=== INSTRUCTIONS FOR THE TASK ===
Repeat the listing exactly. Pictures stay out of your copy.
· · · · · · ·
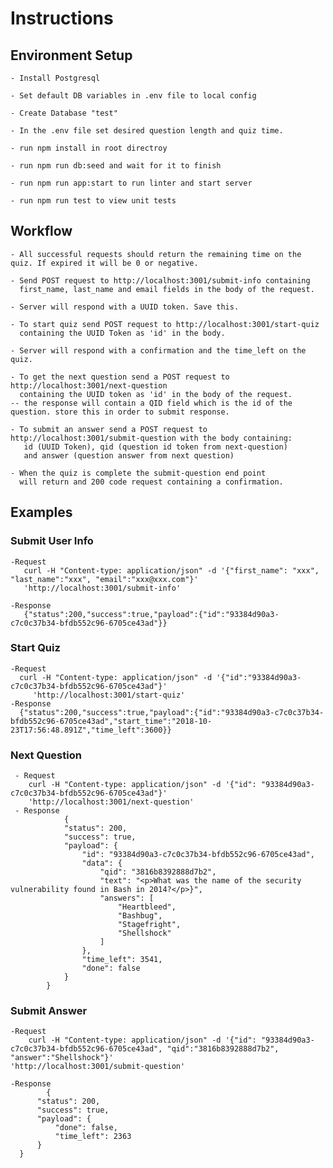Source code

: # Instructions
  ## Environment Setup
    - Install Postgresql

    - Set default DB variables in .env file to local config  

    - Create Database "test"

    - In the .env file set desired question length and quiz time.

    - run npm install in root directroy

    - run npm run db:seed and wait for it to finish

    - run npm run app:start to run linter and start server

    - run npm run test to view unit tests

  ## Workflow
    - All successful requests should return the remaining time on the quiz. If expired it will be 0 or negative.

    - Send POST request to http://localhost:3001/submit-info containing   
      first_name, last_name and email fields in the body of the request.

    - Server will respond with a UUID token. Save this.

    - To start quiz send POST request to http://localhost:3001/start-quiz  
      containing the UUID Token as 'id' in the body.

    - Server will respond with a confirmation and the time_left on the quiz.

    - To get the next question send a POST request to http://localhost:3001/next-question  
      containing the UUID token as 'id' in the body of the request.
    -- the response will contain a QID field which is the id of the question. store this in order to submit response.

    - To submit an answer send a POST request to http://localhost:3001/submit-question with the body containing:  
       id (UUID Token), qid (question id token from next-question)  
       and answer (question answer from next question)

    - When the quiz is complete the submit-question end point  
      will return and 200 code request containing a confirmation.

  ## Examples

  ### Submit User Info
    -Request
       curl -H "Content-type: application/json" -d '{"first_name": "xxx", "last_name":"xxx", "email":"xxx@xxx.com"}'       
       'http://localhost:3001/submit-info'

    -Response
       {"status":200,"success":true,"payload":{"id":"93384d90a3-c7c0c37b34-bfdb552c96-6705ce43ad"}}

  ### Start Quiz
    -Request
      curl -H "Content-type: application/json" -d '{"id":"93384d90a3-c7c0c37b34-bfdb552c96-6705ce43ad"}'       
         'http://localhost:3001/start-quiz'
    -Response
      {"status":200,"success":true,"payload":{"id":"93384d90a3-c7c0c37b34-bfdb552c96-6705ce43ad","start_time":"2018-10-23T17:56:48.891Z","time_left":3600}}

  ### Next Question
     - Request
        curl -H "Content-type: application/json" -d '{"id": "93384d90a3-c7c0c37b34-bfdb552c96-6705ce43ad"}'       
        'http://localhost:3001/next-question'
     - Response
                {
                "status": 200,
                "success": true,
                "payload": {
                    "id": "93384d90a3-c7c0c37b34-bfdb552c96-6705ce43ad",
                    "data": {
                        "qid": "3816b8392888d7b2",
                        "text": "<p>What was the name of the security vulnerability found in Bash in 2014?</p>}",
                        "answers": [
                            "Heartbleed",
                            "Bashbug",
                            "Stagefright",
                            "Shellshock"
                        ]
                    },
                    "time_left": 3541,
                    "done": false
                }
            }
  ### Submit Answer
    -Request
        curl -H "Content-type: application/json" -d '{"id": "93384d90a3-c7c0c37b34-bfdb552c96-6705ce43ad", "qid":"3816b8392888d7b2", "answer":"Shellshock"}'       
    'http://localhost:3001/submit-question'

    -Response
            {
          "status": 200,
          "success": true,
          "payload": {
              "done": false,
              "time_left": 2363
          }
      }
· · · · · · ·
=== ANSWER ===
Source code

: # Instructions
  ## Environment Setup
    - Install Postgresql

    - Set default DB variables in .env file to local config  

    - Create Database "test"

    - In the .env file set desired question length and quiz time.

    - run npm install in root directroy

    - run npm run db:seed and wait for it to finish

    - run npm run app:start to run linter and start server

    - run npm run test to view unit tests

  ## Workflow
    - All successful requests should return the remaining time on the quiz. If expired it will be 0 or negative.

    - Send POST request to http://localhost:3001/submit-info containing   
      first_name, last_name and email fields in the body of the request.

    - Server will respond with a UUID token. Save this.

    - To start quiz send POST request to http://localhost:3001/start-quiz  
      containing the UUID Token as 'id' in the body.

    - Server will respond with a confirmation and the time_left on the quiz.

    - To get the next question send a POST request to http://localhost:3001/next-question  
      containing the UUID token as 'id' in the body of the request.
    -- the response will contain a QID field which is the id of the question. store this in order to submit response.

    - To submit an answer send a POST request to http://localhost:3001/submit-question with the body containing:  
       id (UUID Token), qid (question id token from next-question)  
       and answer (question answer from next question)

    - When the quiz is complete the submit-question end point  
      will return and 200 code request containing a confirmation.

  ## Examples

  ### Submit User Info
    -Request
       curl -H "Content-type: application/json" -d '{"first_name": "xxx", "last_name":"xxx", "email":"xxx@xxx.com"}'       
       'http://localhost:3001/submit-info'

    -Response
       {"status":200,"success":true,"payload":{"id":"93384d90a3-c7c0c37b34-bfdb552c96-6705ce43ad"}}

  ### Start Quiz
    -Request
      curl -H "Content-type: application/json" -d '{"id":"93384d90a3-c7c0c37b34-bfdb552c96-6705ce43ad"}'       
         'http://localhost:3001/start-quiz'
    -Response
      {"status":200,"success":true,"payload":{"id":"93384d90a3-c7c0c37b34-bfdb552c96-6705ce43ad","start_time":"2018-10-23T17:56:48.891Z","time_left":3600}}

  ### Next Question
     - Request
        curl -H "Content-type: application/json" -d '{"id": "93384d90a3-c7c0c37b34-bfdb552c96-6705ce43ad"}'       
        'http://localhost:3001/next-question'
     - Response
                {
                "status": 200,
                "success": true,
                "payload": {
                    "id": "93384d90a3-c7c0c37b34-bfdb552c96-6705ce43ad",
                    "data": {
                        "qid": "3816b8392888d7b2",
                        "text": "<p>What was the name of the security vulnerability found in Bash in 2014?</p>}",
                        "answers": [
                            "Heartbleed",
                            "Bashbug",
                            "Stagefright",
                            "Shellshock"
                        ]
                    },
                    "time_left": 3541,
                    "done": false
                }
            }
  ### Submit Answer
    -Request
        curl -H "Content-type: application/json" -d '{"id": "93384d90a3-c7c0c37b34-bfdb552c96-6705ce43ad", "qid":"3816b8392888d7b2", "answer":"Shellshock"}'       
    'http://localhost:3001/submit-question'

    -Response
            {
          "status": 200,
          "success": true,
          "payload": {
              "done": false,
              "time_left": 2363
          }
      }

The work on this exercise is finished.